# How much is this bike worth? Triumph 3-speed



## soushiruiuma

I have the option to buy this bike: http://www.flickr.com/photos/44703996@N02/7992782925/
There are 3 pictures, scroll to see the others.

This is what I know about it: Sell ​​used an old but well-preserved 26-inch ladies bicycle brand "Triumph"
The wheel has a 3-speed torpedo hub of Fichtel & Sachs, rear coaster brake and front brake, a stamp, Halus lights with dynamo driving a Wittkop saddle with 26 inch rims.
The bike has signs of wear, is ready and fully functional, light works. The bike is not the Highway Code. The safety net is sometimes a bit ragged and incomplete.
_____________

I've found that Triumph Werke Nurnberg is a german manufacturer that was associated with Triumph the English brand before the war. They split due to politics. So this is clearly a German bike. Any advice on a year range?

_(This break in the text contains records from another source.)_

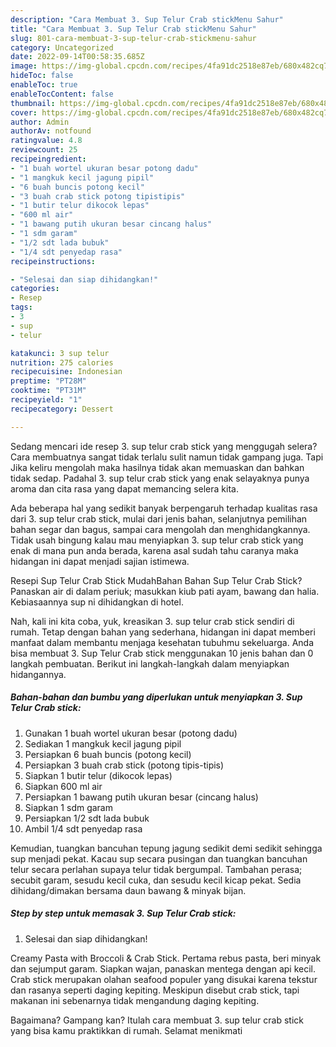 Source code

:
 ```yaml
---
description: "Cara Membuat 3. Sup Telur Crab stickMenu Sahur"
title: "Cara Membuat 3. Sup Telur Crab stickMenu Sahur"
slug: 801-cara-membuat-3-sup-telur-crab-stickmenu-sahur
category: Uncategorized
date: 2022-09-14T00:58:35.685Z
image: https://img-global.cpcdn.com/recipes/4fa91dc2518e87eb/680x482cq70/3-sup-telur-crab-stick-foto-resep-utama.jpg
hideToc: false
enableToc: true
enableTocContent: false
thumbnail: https://img-global.cpcdn.com/recipes/4fa91dc2518e87eb/680x482cq70/3-sup-telur-crab-stick-foto-resep-utama.jpg
cover: https://img-global.cpcdn.com/recipes/4fa91dc2518e87eb/680x482cq70/3-sup-telur-crab-stick-foto-resep-utama.jpg
author: Admin
authorAv: notfound
ratingvalue: 4.8
reviewcount: 25
recipeingredient:
- "1 buah wortel ukuran besar potong dadu"
- "1 mangkuk kecil jagung pipil"
- "6 buah buncis potong kecil"
- "3 buah crab stick potong tipistipis"
- "1 butir telur dikocok lepas"
- "600 ml air"
- "1 bawang putih ukuran besar cincang halus"
- "1 sdm garam"
- "1/2 sdt lada bubuk"
- "1/4 sdt penyedap rasa"
recipeinstructions:

- "Selesai dan siap dihidangkan!"
categories:
- Resep
tags:
- 3
- sup
- telur

katakunci: 3 sup telur 
nutrition: 275 calories
recipecuisine: Indonesian
preptime: "PT28M"
cooktime: "PT31M"
recipeyield: "1"
recipecategory: Dessert

---
```



Sedang mencari ide resep 3. sup telur crab stick yang menggugah selera? Cara membuatnya sangat tidak terlalu sulit namun tidak gampang juga. Tapi Jika keliru mengolah maka hasilnya tidak akan memuaskan dan bahkan tidak sedap. Padahal 3. sup telur crab stick yang enak selayaknya punya aroma dan cita rasa yang dapat memancing selera kita.


Ada beberapa hal yang sedikit banyak berpengaruh terhadap kualitas rasa dari 3. sup telur crab stick, mulai dari jenis bahan, selanjutnya pemilihan bahan segar dan bagus, sampai cara mengolah dan menghidangkannya. Tidak usah bingung kalau mau menyiapkan 3. sup telur crab stick yang enak di mana pun anda berada, karena asal sudah tahu caranya maka hidangan ini dapat menjadi sajian istimewa.

Resepi Sup Telur Crab Stick MudahBahan Bahan Sup Telur Crab Stick? Panaskan air di dalam periuk; masukkan kiub pati ayam, bawang dan halia. Kebiasaannya sup ni dihidangkan di hotel.


Nah, kali ini kita coba, yuk, kreasikan 3. sup telur crab stick sendiri di rumah. Tetap dengan bahan yang sederhana, hidangan ini dapat memberi manfaat dalam membantu menjaga kesehatan tubuhmu sekeluarga. Anda bisa membuat 3. Sup Telur Crab stick menggunakan 10 jenis bahan dan 0 langkah pembuatan. Berikut ini langkah-langkah dalam menyiapkan hidangannya.

<!--inarticleads1-->

##### Bahan-bahan dan bumbu yang diperlukan untuk menyiapkan 3. Sup Telur Crab stick:

1. Gunakan 1 buah wortel ukuran besar (potong dadu)
1. Sediakan 1 mangkuk kecil jagung pipil
1. Persiapkan 6 buah buncis (potong kecil)
1. Persiapkan 3 buah crab stick (potong tipis-tipis)
1. Siapkan 1 butir telur (dikocok lepas)
1. Siapkan 600 ml air
1. Persiapkan 1 bawang putih ukuran besar (cincang halus)
1. Siapkan 1 sdm garam
1. Persiapkan 1/2 sdt lada bubuk
1. Ambil 1/4 sdt penyedap rasa


Kemudian, tuangkan bancuhan tepung jagung sedikit demi sedikit sehingga sup menjadi pekat. Kacau sup secara pusingan dan tuangkan bancuhan telur secara perlahan supaya telur tidak bergumpal. Tambahan perasa; secubit garam, sesudu kecil cuka, dan sesudu kecil kicap pekat. Sedia dihidang/dimakan bersama daun bawang &amp; minyak bijan. 

<!--inarticleads2-->

##### Step by step untuk memasak 3. Sup Telur Crab stick:


1. Selesai dan siap dihidangkan!

Creamy Pasta with Broccoli &amp; Crab Stick. Pertama rebus pasta, beri minyak dan sejumput garam. Siapkan wajan, panaskan mentega dengan api kecil. Crab stick merupakan olahan seafood populer yang disukai karena tekstur dan rasanya seperti daging kepiting. Meskipun disebut crab stick, tapi makanan ini sebenarnya tidak mengandung daging kepiting. 

Bagaimana? Gampang kan? Itulah cara membuat 3. sup telur crab stick yang bisa kamu praktikkan di rumah. Selamat menikmati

I think the bike looks awesome, I love the color, paint job, and step through design. How much should I expect to pay for bike of this age/brand/condition?

I'm in Europe (the bike is actually in Nurnberg, the town it was manufactured in), so I realize you may not have the same pricing in the US as here. But it should be give me a ballpark estimate.


----------



## rhenning

First it isn't a middle weight but a lightweight bike.  Second because it is a girls bike about 50% of what a boys would be worth.  You have to decide what is worth to you if you are planning to ride it.  The only important thing is what its worth to you.  You could go broke using bikes as an investment plan.  It looks like a very nice bike.  Roger


----------



## soushiruiuma

Thanks for responding. I don't know much about bikes, so I put it here because the wheel size matched.

I'm not trying to "invest" in a bike, I just don't want to get carried away with the emotion of liking a bike so much that I pay way more than I should. Anyway, the bike is no longer available. I think when an american contacted them about it they assumed it must be valuable and took the post down (rather than assuming that a broke american recently moved in nearby).


----------